• Your task: Return exactly the lines of the records below, starting at the line that contains "предметный вердикт отсутствует." and ending at the line that contains "We present a", with both of those lines kept.

[Stored data entries]

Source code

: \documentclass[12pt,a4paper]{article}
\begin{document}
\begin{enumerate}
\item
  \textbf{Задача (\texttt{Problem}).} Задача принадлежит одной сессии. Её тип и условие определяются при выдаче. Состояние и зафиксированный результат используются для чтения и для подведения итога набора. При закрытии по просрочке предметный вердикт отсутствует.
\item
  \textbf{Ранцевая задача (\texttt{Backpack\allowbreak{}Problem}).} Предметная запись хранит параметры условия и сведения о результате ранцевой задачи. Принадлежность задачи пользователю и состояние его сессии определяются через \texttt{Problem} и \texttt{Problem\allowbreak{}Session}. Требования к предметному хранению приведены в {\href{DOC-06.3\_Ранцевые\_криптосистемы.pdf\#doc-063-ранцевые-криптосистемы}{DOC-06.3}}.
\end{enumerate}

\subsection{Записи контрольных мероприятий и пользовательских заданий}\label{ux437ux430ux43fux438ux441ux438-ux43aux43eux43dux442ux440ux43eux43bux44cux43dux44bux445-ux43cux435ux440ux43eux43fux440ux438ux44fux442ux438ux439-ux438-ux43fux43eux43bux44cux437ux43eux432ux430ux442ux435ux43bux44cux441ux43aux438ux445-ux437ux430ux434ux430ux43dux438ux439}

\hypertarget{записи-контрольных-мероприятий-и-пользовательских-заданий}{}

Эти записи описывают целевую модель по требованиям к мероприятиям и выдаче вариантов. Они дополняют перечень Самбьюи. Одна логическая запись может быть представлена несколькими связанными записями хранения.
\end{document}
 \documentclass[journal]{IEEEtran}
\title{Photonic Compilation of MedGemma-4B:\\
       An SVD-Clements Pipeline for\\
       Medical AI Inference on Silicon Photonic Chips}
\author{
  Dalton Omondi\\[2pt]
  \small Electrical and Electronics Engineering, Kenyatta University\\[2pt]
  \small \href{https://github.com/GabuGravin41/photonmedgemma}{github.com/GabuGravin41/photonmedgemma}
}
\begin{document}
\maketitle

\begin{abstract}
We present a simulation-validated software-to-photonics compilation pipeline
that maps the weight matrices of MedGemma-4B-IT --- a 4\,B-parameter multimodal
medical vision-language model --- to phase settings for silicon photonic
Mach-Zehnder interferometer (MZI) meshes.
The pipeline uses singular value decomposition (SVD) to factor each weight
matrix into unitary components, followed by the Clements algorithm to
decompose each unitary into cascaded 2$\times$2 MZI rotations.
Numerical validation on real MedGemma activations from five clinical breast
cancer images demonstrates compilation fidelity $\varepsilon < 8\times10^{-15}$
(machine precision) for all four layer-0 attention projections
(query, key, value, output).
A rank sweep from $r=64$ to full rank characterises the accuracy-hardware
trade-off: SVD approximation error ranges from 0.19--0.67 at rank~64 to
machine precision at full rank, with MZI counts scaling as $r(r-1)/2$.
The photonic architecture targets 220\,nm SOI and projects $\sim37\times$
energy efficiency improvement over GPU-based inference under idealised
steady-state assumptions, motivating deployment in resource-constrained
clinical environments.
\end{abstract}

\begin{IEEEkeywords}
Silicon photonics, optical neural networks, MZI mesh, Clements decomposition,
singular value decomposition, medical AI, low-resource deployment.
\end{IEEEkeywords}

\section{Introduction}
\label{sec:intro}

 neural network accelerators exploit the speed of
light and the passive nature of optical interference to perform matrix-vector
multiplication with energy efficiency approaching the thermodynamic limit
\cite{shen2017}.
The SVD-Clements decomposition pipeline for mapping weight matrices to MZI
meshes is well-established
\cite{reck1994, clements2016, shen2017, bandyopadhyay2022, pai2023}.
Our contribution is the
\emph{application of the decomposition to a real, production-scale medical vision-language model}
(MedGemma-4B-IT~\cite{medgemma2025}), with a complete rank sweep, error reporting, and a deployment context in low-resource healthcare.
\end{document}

• Completed exercise:
  \textbf{Задача (\texttt{Problem}).} Задача принадлежит одной сессии. Её тип и условие определяются при выдаче. Состояние и зафиксированный результат используются для чтения и для подведения итога набора. При закрытии по просрочке предметный вердикт отсутствует.
\item
  \textbf{Ранцевая задача (\texttt{Backpack\allowbreak{}Problem}).} Предметная запись хранит параметры условия и сведения о результате ранцевой задачи. Принадлежность задачи пользователю и состояние его сессии определяются через \texttt{Problem} и \texttt{Problem\allowbreak{}Session}. Требования к предметному хранению приведены в {\href{DOC-06.3\_Ранцевые\_криптосистемы.pdf\#doc-063-ранцевые-криптосистемы}{DOC-06.3}}.
\end{enumerate}

\subsection{Записи контрольных мероприятий и пользовательских заданий}\label{ux437ux430ux43fux438ux441ux438-ux43aux43eux43dux442ux440ux43eux43bux44cux43dux44bux445-ux43cux435ux440ux43eux43fux440ux438ux44fux442ux438ux439-ux438-ux43fux43eux43bux44cux437ux43eux432ux430ux442ux435ux43bux44cux441ux43aux438ux445-ux437ux430ux434ux430ux43dux438ux439}

\hypertarget{записи-контрольных-мероприятий-и-пользовательских-заданий}{}

Эти записи описывают целевую модель по требованиям к мероприятиям и выдаче вариантов. Они дополняют перечень Самбьюи. Одна логическая запись может быть представлена несколькими связанными записями хранения.
\end{document}
 \documentclass[journal]{IEEEtran}
\title{Photonic Compilation of MedGemma-4B:\\
       An SVD-Clements Pipeline for\\
       Medical AI Inference on Silicon Photonic Chips}
\author{
  Dalton Omondi\\[2pt]
  \small Electrical and Electronics Engineering, Kenyatta University\\[2pt]
  \small \href{https://github.com/GabuGravin41/photonmedgemma}{github.com/GabuGravin41/photonmedgemma}
}
\begin{document}
\maketitle

\begin{abstract}
We present a simulation-validated software-to-photonics compilation pipeline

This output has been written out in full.